(Task goal) Out of the listing below, copy every line that carries the string "listmod".

(Source material)
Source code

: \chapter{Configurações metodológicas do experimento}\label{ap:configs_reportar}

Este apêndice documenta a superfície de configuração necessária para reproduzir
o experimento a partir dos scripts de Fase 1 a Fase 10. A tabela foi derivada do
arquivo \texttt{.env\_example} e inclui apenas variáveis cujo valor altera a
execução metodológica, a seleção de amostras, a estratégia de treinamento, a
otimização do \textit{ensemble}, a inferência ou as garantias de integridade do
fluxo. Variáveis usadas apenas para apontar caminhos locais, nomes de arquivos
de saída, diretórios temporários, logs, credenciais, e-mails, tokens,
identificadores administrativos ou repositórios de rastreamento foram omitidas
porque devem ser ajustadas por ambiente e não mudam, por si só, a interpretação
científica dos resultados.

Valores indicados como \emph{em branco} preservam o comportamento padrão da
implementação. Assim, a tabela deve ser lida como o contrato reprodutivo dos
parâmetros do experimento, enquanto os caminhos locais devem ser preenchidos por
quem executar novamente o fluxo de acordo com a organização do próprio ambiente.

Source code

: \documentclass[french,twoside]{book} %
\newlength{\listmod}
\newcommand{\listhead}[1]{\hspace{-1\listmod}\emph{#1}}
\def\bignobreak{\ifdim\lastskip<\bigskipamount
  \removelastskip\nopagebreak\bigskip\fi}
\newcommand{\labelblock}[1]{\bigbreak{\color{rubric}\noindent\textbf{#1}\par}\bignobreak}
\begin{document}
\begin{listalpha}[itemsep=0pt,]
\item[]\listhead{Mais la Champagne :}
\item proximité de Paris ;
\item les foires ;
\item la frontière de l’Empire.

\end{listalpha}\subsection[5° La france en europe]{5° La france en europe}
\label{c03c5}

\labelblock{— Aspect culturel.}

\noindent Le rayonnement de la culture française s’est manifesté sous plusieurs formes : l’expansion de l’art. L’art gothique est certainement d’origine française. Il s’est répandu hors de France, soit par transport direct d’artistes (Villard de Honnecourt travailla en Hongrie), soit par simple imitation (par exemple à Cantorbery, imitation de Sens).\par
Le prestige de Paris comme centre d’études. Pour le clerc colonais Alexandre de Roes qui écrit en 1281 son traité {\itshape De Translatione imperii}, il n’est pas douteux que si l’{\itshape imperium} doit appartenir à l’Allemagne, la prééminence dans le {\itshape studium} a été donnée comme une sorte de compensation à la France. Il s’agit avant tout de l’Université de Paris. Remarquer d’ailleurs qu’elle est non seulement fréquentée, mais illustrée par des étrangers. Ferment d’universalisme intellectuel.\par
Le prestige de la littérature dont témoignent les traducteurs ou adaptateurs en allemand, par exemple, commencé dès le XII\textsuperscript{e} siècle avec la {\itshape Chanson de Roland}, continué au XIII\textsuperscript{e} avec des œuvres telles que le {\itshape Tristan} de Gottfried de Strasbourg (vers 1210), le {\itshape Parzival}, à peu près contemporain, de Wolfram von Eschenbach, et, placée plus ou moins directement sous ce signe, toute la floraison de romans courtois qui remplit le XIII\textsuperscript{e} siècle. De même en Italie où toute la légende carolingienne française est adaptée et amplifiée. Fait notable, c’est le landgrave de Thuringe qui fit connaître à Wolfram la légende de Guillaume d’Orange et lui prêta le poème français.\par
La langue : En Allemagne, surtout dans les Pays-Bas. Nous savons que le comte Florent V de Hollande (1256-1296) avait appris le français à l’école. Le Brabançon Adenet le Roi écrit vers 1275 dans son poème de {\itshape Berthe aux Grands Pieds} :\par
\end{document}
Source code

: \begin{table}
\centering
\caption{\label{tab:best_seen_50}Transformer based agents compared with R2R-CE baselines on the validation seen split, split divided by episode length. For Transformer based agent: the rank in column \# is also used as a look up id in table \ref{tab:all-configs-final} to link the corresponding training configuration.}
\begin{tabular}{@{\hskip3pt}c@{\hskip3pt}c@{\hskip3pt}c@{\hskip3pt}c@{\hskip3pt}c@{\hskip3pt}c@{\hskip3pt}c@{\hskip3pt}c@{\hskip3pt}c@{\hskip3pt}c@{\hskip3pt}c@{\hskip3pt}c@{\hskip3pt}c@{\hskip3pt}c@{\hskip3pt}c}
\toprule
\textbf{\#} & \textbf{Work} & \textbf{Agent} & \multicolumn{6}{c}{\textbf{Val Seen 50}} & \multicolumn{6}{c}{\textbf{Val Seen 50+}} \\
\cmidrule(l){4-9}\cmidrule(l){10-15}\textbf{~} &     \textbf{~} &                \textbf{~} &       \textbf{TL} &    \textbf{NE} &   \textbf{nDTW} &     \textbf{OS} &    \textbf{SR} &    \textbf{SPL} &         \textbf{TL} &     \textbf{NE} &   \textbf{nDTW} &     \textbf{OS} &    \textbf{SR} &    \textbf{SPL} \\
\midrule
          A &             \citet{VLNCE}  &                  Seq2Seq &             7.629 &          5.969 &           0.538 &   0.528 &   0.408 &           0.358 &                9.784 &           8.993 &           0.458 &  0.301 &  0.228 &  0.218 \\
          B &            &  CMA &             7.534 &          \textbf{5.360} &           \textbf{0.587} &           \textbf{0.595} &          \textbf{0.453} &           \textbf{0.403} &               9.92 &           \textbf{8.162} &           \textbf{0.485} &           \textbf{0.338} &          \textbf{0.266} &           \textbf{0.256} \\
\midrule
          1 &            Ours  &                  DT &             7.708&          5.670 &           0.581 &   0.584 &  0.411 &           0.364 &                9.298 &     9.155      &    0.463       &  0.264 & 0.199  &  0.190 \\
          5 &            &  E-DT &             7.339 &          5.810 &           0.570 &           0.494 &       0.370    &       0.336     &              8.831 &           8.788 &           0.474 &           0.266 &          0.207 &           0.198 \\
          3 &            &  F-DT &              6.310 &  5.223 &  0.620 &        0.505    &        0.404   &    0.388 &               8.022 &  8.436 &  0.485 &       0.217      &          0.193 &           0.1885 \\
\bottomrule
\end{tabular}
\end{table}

(Result of the task)
\newlength{\listmod}
\newcommand{\listhead}[1]{\hspace{-1\listmod}\emph{#1}}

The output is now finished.